### Task prompt
Below are records; give the number of their lines that contain "Phase", and only that number.

### The records
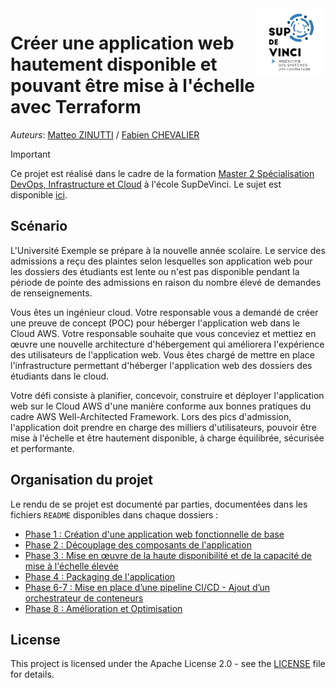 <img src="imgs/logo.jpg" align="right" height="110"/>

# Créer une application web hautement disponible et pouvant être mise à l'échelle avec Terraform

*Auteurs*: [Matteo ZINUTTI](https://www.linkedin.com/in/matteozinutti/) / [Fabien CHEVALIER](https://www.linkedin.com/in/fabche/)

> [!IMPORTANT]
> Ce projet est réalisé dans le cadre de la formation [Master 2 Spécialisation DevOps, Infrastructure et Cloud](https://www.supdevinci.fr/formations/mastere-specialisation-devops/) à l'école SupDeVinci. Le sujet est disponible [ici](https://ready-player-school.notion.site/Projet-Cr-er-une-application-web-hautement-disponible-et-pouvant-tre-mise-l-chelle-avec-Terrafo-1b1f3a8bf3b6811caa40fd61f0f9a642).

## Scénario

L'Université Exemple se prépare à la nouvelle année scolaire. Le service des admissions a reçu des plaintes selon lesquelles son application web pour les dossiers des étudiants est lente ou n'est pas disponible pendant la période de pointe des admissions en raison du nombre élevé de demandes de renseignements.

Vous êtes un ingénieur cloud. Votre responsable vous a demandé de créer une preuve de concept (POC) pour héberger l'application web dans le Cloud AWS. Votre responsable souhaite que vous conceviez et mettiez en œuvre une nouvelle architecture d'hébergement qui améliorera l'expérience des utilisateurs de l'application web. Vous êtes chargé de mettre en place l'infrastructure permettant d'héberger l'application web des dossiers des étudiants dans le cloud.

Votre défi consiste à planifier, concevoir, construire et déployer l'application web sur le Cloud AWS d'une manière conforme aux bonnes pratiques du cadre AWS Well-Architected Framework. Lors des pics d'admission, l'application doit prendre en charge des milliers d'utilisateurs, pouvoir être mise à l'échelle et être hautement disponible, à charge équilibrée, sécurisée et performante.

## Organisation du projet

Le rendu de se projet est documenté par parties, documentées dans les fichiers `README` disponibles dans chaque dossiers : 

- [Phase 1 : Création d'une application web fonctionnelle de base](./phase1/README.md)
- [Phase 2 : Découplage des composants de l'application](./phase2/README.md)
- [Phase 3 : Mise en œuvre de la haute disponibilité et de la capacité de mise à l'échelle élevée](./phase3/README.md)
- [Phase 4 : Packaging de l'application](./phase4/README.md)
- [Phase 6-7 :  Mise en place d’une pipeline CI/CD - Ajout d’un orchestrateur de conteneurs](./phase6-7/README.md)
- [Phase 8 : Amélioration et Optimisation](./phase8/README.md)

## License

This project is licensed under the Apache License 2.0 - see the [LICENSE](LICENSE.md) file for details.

### Exercise solution
6